Scientist have discovered a new kind of influenza virus that is called *G4 EA H1N1 *which is transmited by Pigs.
Scientists has evidence of people being infected by this new virus in chinese slaughterhouses.
Evidence has also shown that this new Influenza virus has resistence to all known influenza vaccines.

Source: https://es.digitaltrends.com/salud/gripe-porcina-china/?utm_source=twitter&utm_medium=social

Source 2: https://www.bbc.com/news/health-53218704






_I swear... these Chinese..._​


----------



## Thunder Hawk (Jun 30, 2020)

JuanMena said:


> Scientist have discovered a new kind of influenza virus that is called *G4 EA H1N1 *which is transmited by Pigs.
> Scientists has evidence of people being infected by this new virus in chinese slaughterhouses.
> Evidence has also shown that this new Influenza virus has resistence to all known influenza vaccines.
> 
> ...


EA ruining things yet again.


----------



## JuanBaNaNa (Jun 30, 2020)

EA, Tencent, Nintendo, Chinese... what's the difference?


----------



## notimp (Jun 30, 2020)

If its transmitted by pigs, and there isnt direct human to human transmission, how will pigs fly cross borders?

(Silly way of saying there are ways to control it, probably no pandemic potential.)



> The researchers are concerned that it could mutate further so that it can spread easily from person to person, and trigger a global outbreak.


Print those headlines, when it does.


----------



## VinsCool (Jun 30, 2020)

H1N1... Didn't we have this a decade ago, ending in a mass panic but a quick vaccine for everyone?

I don't think this one would be too bad.
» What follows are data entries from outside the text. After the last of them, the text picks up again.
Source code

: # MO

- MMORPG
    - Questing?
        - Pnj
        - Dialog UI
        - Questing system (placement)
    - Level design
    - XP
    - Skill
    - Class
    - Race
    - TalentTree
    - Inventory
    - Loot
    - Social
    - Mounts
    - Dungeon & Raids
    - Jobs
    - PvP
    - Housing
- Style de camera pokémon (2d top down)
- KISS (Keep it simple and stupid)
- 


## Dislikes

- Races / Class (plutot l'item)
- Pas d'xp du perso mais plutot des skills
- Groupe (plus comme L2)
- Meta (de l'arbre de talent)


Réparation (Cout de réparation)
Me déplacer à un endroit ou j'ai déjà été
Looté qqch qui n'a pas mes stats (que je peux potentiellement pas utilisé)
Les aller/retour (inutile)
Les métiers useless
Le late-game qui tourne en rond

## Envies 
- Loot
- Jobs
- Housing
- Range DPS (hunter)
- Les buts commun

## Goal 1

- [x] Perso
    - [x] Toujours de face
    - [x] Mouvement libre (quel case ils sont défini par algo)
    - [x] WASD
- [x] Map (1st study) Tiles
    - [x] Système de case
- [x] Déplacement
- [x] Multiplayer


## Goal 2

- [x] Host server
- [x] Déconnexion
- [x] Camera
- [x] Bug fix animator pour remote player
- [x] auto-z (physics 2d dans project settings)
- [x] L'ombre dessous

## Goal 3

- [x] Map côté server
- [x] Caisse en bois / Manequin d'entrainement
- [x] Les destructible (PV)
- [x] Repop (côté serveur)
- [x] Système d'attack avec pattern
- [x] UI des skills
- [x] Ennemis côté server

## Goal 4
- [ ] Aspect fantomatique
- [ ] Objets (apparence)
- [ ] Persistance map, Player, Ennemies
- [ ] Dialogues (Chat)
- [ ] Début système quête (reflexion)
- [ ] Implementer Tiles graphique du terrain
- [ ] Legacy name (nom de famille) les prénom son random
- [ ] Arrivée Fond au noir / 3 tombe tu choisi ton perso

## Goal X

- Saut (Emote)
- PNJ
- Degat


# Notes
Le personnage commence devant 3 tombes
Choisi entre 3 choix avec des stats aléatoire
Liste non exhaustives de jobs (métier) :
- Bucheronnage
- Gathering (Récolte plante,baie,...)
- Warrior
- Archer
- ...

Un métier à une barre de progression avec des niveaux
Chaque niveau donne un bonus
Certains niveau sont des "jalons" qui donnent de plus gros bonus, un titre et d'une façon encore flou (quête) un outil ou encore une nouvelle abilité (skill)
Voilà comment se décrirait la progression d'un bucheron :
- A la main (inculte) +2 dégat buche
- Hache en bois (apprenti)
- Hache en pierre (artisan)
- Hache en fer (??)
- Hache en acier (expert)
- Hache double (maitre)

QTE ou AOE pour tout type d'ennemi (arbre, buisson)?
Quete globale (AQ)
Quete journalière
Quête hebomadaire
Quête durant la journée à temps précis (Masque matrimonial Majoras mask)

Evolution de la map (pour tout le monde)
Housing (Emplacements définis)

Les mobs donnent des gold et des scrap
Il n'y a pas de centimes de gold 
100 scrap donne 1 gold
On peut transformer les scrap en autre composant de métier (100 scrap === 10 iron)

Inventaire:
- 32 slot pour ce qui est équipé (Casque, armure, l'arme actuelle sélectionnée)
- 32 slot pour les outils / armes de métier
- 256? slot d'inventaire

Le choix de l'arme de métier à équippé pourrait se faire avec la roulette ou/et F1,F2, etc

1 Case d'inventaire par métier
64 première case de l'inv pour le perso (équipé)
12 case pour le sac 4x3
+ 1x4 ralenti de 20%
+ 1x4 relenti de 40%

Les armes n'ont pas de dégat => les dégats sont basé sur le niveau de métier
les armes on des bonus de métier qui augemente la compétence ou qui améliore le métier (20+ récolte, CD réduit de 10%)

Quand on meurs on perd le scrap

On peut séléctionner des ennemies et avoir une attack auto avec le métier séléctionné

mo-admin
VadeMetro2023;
It is influenza after all. Very likely preventable.


----------



## faithvoid (Jun 30, 2020)

VinsCool said:


> H1N1... Didn't we have this a decade ago, ending in a mass panic but a quick vaccine for everyone?
> 
> I don't think this one would be too bad. It is influenza after all. Very likely preventable.



The strain you're thinking of is H1N1pdm09, which got a modified vaccine pretty quickly (and we got very lucky in the sense that it was similar enough to traditional strains that most people had some baseline immunity), but with G4-EA-H1N1 there could still be a lot of unknowns. Also, I wouldn't discredit influenza like that, the mortality rate grows a lot higher the older you get (there've been approx.  between 29,000-59,000 deaths in the US since 2010 attributed to influenza) and it's only really thanks to vaccines and herd immunity that we don't really see more fatalities. 



notimp said:


> If its transmitted by pigs, and there isnt direct human to human transmission, how will pigs fly cross borders?
> 
> (Silly way of saying there are ways to control it, probably no pandemic potential.)
> 
> ...



"They found evidence of recent infection starting in people who worked in abattoirs and the swine industry in China."

Welp.


----------



## notimp (Jun 30, 2020)

faithvoid said:


> "They found evidence of recent infection starting in people who worked in abattoirs and the swine industry in China."


That doenst mean its human to human transmittable. Post those headlines, once they found those.

Dont know what the BBC was smoking on that newsstory...

Any "OMG pandemic" newsstory after Covid-19 should at least look at the pandemic/containment potential, before producing another "Covid-19 like" scare, imho.



> So far, it hasn't posed a big threat, but Prof Kin-Chow Chang and colleagues who have been studying it, say it is one to keep an eye on.


No sh*t, sherlock... 

edit: Also - this:


> The coronavirus outbreak is more severe than the 2009 outbreak of H1N1, or swine flu. That illness infected between 700 million and 1.4 billion people worldwide but only had a mortality rate of 0.02%.


src: https://www.businessinsider.com/coronavirus-compared-to-sars-swine-flu-mers-zika-2020-3?r=DE&IR=T
Mortality rate of Covid-19 is 0.375% (roughly, if your medical system is operational), so at least 18 times higher.

And H1N1 (swine flu) was human to human transmittable, this one currently is not.


----------



## emigre (Jun 30, 2020)

Well, we are overdue a pandemic flu outbreak.


----------



## CactusMan (Jun 30, 2020)

It realy ain´t nothing new or Chineese. People just didn´t care before 2019.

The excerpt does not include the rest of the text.